Contrairement au désir de l'ordinaire, Félix Vialart, qui aurait voulu y placer des prêtres de la Mission, Sainte-Geneviève fut assez heureuse pour faire prendre possession du monastère, le 25 avril 1645, par le prieur de Chatrices.

(Même ms. H. 215, p.p. 502 et suiv., Gall., tom. IX, col. 947, 952.)

(2) Cette abbaye remontait au XIIe siècle, et occupait un des plus beaux sites de la ville près la porte Saint-Jacques. Aussi, à l'époque qui nous occupe, lorsque, n'ayant plus de canonique que le nom, elle demandait de saints réformateurs, attirait-elle les regards de plusieurs ordres. Ce furent d'abord les chanoines de Lorraine qui cherchaient à s'établir en France; puis les religieux de Saint-Antoine; enfin les Prémontrés qui désiraient avoir une abbaye dans la ville épiscopale. On fit comprendre aux premiers qu'ils devaient avoir des égards pour la Congrégation de France; on signifia aux seconds l'ordonnance cardinalice du mois de janvier 1639; on se débarrassa des troisièmes en signant le contrat d'établissement (1645). (Même ms., p.p. 511 et suiv.; Gall., tom.
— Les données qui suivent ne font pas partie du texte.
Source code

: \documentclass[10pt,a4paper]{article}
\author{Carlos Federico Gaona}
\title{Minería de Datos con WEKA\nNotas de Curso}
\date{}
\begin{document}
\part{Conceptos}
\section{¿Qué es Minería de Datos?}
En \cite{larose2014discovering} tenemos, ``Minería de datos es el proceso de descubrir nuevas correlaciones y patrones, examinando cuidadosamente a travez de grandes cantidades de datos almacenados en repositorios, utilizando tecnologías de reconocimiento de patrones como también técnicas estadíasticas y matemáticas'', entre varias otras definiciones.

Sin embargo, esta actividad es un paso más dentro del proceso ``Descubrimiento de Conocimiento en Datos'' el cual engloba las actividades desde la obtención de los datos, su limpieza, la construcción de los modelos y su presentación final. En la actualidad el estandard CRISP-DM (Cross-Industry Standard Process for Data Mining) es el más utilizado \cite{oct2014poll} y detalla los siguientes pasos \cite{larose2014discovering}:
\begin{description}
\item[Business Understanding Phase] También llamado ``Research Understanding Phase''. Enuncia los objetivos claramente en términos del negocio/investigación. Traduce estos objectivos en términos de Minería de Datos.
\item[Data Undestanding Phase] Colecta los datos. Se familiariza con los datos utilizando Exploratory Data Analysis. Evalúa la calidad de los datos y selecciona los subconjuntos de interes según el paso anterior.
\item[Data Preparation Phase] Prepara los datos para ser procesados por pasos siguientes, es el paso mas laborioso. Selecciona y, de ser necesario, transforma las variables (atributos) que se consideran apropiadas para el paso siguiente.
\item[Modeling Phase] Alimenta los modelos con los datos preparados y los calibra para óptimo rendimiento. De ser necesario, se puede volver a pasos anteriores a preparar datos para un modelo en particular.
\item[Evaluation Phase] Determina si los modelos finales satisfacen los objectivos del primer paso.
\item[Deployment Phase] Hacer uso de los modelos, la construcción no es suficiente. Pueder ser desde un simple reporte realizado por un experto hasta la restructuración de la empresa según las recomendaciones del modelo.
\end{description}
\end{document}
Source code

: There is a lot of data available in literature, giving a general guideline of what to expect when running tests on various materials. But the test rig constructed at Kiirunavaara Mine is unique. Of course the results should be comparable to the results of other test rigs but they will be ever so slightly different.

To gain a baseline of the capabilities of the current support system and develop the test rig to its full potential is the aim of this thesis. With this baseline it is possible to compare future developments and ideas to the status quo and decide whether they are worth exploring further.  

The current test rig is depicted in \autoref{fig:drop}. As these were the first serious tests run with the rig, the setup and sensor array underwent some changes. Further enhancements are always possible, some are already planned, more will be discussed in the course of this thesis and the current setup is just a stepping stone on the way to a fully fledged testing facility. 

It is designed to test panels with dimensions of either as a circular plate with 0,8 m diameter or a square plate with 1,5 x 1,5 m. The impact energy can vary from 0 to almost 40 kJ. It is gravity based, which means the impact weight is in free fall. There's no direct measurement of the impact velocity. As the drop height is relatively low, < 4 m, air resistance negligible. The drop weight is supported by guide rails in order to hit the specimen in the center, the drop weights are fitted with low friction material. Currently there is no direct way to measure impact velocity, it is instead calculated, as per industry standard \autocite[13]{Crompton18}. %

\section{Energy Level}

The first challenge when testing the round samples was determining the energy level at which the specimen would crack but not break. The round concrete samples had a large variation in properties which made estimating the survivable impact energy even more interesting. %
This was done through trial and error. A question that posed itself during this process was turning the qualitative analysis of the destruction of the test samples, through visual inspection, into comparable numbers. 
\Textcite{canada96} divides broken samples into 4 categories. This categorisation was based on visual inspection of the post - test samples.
XII, col. 580, 582.)

(3) Presque sur les bords de la Seine, dans le diocèse d'Autun, au sein d'une « solitude affreuse», cette abbaye devait son origine (1106) à la générosité de deux époux dont le nom nous a été conservé Gaudin de Bruisme et Adelina.

Le ministre Bouthilier de Chavigny, qui avait obtenu Notre-Dame d'Oigny pour son fils, partageait certaines préventions de la cour à l'endroit de la congrégation. On songeait donc aux Pères de la Mission. Dans cette circonstance, le supérieur général crut devoir s'adresser à M. Vincent lui-même « pour le faire souvenir de la parole qu'il....... avait donnée, lorsqu'on lui abandonna Saint-Lazare, de n'entreprendre jamais sur aucune de nos maisons; ce bon Père se montra si fidèle à la garder, que non seulement il lui déclara qu'il ne voulait rien prétendre sur cette maison, mais il offrit son service auprès de M. de Chavigny pour y moyenner notre établissement, ce qu'il fit par après de la belle manière ».